Puis, sournoisement, les deux hommes l’avaient assommé et transporté, dans une
caisse servant aux munitions, vers l’arrière du camp. Là, on l’avait ligoté,
bâillonné et revêtu du hijab, pour le déguiser en femme. Il avait marché il ne
savait combien de temps, dans une odeur fétide reconnaissable entre mille :
celle de Sohrawardi.
    Le vieil aveugle s’exprimait en grinçant des dents, ce qui
exaspérait al-Afdal. Le discours du mage était pareil aux stridulations des
insectes : à vous soulever le cœur.
    À ce propos, al-Afdal espérait que les hyènes auraient
grand-faim quand on les jetterait dans les rangs des magiciens retenus en
otages au Caire. À l’heure qu’il était, des pigeons avaient dû partir pour la
capitale, portant sous leur ventre l’ordre de les massacrer. Sohrawardi était
complètement fou.
    Après avoir longtemps marché dans la nuit, al-Afdal sentit
le terrain changer sous ses pas. Et, de meuble, se faire de plus en plus dur.
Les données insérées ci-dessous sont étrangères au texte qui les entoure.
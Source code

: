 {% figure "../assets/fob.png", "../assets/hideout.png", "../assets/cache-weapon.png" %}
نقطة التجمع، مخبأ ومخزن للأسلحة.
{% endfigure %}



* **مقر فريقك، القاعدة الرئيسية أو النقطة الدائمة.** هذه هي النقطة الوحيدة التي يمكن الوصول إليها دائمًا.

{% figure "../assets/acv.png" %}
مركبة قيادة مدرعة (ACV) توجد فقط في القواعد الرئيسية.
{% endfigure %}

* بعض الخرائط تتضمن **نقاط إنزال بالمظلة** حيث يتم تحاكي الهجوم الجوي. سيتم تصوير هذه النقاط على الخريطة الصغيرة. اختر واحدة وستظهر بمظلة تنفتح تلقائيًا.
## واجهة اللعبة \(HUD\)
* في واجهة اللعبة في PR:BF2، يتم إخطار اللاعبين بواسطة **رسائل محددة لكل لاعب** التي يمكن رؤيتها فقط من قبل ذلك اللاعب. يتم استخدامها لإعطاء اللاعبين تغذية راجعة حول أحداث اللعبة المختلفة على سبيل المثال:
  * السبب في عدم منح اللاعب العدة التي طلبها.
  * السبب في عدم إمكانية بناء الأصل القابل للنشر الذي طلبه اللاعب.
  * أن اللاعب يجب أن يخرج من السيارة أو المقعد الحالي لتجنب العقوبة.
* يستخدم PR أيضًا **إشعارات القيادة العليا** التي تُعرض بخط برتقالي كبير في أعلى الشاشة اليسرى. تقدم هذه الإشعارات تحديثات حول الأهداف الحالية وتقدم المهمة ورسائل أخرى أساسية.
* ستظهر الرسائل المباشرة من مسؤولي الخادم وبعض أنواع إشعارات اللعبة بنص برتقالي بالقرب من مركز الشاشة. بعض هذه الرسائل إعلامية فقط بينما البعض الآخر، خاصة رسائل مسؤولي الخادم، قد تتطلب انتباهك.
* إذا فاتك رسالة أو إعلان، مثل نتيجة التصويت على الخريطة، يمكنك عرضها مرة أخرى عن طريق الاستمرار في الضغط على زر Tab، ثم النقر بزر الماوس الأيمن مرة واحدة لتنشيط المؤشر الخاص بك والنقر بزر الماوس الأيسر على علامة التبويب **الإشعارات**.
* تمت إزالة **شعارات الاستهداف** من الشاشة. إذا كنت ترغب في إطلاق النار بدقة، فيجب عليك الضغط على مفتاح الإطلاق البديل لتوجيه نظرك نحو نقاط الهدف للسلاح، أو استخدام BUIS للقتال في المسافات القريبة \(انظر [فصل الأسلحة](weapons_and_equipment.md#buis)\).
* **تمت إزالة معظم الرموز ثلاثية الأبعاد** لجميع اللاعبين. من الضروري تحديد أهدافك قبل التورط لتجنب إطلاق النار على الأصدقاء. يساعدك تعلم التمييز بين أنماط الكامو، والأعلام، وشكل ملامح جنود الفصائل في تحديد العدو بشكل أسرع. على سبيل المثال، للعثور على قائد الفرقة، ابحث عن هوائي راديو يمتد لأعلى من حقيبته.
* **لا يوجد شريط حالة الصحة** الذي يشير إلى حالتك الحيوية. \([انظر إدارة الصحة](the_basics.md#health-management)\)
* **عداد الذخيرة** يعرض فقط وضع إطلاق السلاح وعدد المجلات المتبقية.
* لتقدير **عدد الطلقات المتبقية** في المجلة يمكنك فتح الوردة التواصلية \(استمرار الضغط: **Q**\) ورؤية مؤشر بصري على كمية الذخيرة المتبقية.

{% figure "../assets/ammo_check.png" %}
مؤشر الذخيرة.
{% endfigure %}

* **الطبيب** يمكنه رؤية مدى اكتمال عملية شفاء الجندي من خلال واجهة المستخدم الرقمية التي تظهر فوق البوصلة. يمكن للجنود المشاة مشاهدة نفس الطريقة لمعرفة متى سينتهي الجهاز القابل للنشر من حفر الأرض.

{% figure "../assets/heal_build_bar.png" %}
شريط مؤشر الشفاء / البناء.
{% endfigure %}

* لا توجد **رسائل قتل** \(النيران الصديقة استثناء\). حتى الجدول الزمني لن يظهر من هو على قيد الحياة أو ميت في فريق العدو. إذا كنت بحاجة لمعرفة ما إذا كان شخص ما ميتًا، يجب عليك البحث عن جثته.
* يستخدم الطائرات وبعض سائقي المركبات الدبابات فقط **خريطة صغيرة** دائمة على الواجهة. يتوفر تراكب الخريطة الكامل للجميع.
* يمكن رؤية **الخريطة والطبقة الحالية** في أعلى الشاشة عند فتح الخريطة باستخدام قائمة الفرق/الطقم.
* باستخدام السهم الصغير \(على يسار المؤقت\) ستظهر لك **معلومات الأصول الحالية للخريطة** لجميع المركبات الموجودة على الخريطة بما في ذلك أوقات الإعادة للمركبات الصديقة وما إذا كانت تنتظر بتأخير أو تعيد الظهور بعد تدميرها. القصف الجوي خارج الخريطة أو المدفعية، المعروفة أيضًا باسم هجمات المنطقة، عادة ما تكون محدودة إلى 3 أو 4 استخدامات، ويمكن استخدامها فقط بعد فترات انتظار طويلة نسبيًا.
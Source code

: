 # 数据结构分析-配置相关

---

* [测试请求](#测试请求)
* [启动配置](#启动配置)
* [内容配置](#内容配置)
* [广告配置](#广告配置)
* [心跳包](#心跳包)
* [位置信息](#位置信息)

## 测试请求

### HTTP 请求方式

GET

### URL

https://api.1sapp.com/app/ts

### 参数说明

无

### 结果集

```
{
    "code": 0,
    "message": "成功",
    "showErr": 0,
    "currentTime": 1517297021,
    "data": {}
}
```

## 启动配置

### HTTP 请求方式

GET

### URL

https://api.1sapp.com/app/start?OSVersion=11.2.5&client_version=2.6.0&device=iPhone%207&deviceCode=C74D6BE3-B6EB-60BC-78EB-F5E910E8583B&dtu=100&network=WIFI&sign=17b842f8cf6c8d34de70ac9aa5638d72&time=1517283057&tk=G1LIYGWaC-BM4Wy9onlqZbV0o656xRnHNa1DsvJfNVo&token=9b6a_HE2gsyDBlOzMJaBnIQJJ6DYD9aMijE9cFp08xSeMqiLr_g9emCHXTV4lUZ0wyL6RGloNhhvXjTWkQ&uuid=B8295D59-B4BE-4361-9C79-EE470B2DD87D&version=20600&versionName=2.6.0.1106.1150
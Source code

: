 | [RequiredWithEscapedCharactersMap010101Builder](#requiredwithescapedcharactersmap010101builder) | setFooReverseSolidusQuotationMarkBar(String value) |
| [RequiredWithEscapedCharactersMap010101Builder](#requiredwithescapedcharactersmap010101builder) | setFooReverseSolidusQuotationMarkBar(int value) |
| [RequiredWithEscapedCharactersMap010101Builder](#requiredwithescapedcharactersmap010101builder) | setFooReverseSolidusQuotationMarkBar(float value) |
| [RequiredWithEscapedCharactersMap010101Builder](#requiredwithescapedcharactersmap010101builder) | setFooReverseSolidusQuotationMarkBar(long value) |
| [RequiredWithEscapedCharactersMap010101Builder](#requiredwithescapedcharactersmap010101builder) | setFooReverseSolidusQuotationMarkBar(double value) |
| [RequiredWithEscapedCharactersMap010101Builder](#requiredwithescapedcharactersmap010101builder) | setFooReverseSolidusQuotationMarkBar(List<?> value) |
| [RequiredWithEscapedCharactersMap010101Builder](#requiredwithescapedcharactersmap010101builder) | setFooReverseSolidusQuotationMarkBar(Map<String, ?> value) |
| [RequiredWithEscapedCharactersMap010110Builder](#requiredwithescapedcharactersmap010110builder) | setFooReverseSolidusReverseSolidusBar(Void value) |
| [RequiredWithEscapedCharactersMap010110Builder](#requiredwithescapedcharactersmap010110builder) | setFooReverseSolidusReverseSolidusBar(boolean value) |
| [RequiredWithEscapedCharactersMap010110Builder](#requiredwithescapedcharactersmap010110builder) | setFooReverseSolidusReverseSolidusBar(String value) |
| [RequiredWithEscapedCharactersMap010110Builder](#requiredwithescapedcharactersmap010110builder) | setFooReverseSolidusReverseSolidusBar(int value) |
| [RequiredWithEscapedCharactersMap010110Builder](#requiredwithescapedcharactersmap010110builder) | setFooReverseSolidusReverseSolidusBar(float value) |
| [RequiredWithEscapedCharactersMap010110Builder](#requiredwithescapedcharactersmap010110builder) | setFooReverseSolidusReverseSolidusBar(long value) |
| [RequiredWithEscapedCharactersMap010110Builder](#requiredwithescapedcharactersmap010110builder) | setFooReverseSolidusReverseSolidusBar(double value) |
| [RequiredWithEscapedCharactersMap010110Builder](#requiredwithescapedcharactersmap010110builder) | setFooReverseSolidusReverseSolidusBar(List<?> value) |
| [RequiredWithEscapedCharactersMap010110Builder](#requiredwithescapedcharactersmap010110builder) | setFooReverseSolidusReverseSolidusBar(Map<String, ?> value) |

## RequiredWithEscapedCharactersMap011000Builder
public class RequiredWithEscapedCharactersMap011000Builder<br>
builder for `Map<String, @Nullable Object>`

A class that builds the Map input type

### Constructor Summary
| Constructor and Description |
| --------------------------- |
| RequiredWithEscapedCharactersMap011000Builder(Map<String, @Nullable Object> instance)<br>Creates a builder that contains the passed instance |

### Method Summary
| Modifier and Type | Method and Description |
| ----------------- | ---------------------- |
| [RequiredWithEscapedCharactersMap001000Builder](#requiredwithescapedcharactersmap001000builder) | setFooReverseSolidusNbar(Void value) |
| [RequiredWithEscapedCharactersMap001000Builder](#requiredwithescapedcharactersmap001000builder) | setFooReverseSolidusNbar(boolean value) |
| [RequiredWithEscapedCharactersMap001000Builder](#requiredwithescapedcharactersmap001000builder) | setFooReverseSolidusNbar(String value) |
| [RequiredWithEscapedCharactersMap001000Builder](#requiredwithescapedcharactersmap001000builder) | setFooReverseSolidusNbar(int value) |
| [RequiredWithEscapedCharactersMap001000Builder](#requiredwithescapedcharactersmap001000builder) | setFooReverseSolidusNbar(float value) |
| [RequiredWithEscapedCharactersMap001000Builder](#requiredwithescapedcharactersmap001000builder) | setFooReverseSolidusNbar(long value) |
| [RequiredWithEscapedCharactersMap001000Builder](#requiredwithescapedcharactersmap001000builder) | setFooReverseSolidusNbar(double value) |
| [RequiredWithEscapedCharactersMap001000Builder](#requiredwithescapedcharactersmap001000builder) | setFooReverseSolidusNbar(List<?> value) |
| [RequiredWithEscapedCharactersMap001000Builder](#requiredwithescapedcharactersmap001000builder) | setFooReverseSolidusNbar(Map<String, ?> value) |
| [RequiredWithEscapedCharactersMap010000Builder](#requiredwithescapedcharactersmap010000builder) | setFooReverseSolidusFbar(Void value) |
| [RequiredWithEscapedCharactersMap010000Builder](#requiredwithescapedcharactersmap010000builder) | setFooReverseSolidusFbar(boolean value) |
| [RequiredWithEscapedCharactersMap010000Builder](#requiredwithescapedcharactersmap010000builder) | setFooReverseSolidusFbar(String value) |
Ils étaient dans des souterrains. Les sons résonnaient différemment, l’air
n’avait plus la même texture, l’espace vibrait autour d’eux, renvoyant des
échos mystérieux. Parfois, il entendait un bruit étrange, venu d’un lieu situé
plus bas dans les entrailles de la terre : comme le son d’une flûte de
Pan, ou d’un autre instrument. Il eut la sensation qu’il devait être très
ancien, et se demanda si les autres l’avaient perçu. Où l’emmenaient-ils ?
Cherchant à y voir par les mailles du grillage qui lui couvrait le visage,
al-Afdal aperçut sur les murs des faciès monstrueux. Beaucoup exprimaient la
souffrance, le remords. Ils n’avaient d’humain que les yeux – le reste
était difforme, tourmenté. À l’agonie.
    Aux bruits de pas et de conversations, al-Afdal estima le
nombre de soldats à trois ou quatre, pas plus. Comme d’habitude, les mamelouks
qui se révoltaient étaient trop peu nombreux pour pouvoir réussir un véritable
coup d’État. Un jour, peut-être… Pour l’instant, deux d’entre eux devaient
guider Sohrawardi. L’autre, ou les autres, étaient chargés de le garder. Ce
n’était pas beaucoup, et al-Afdal se demanda s’il fallait s’en réjouir ou au contraire
s’en offusquer.
    « Si j’arrive à leur fausser compagnie, pensa-t-il,
j’ai une chance de m’en sortir… »
    Le problème était cette robe – qui l’empêchait de
courir – et ses liens, qui entravaient ses mains. Arrivés à un carrefour,
les mamelouks s’arrêtèrent. Ils semblaient perdus.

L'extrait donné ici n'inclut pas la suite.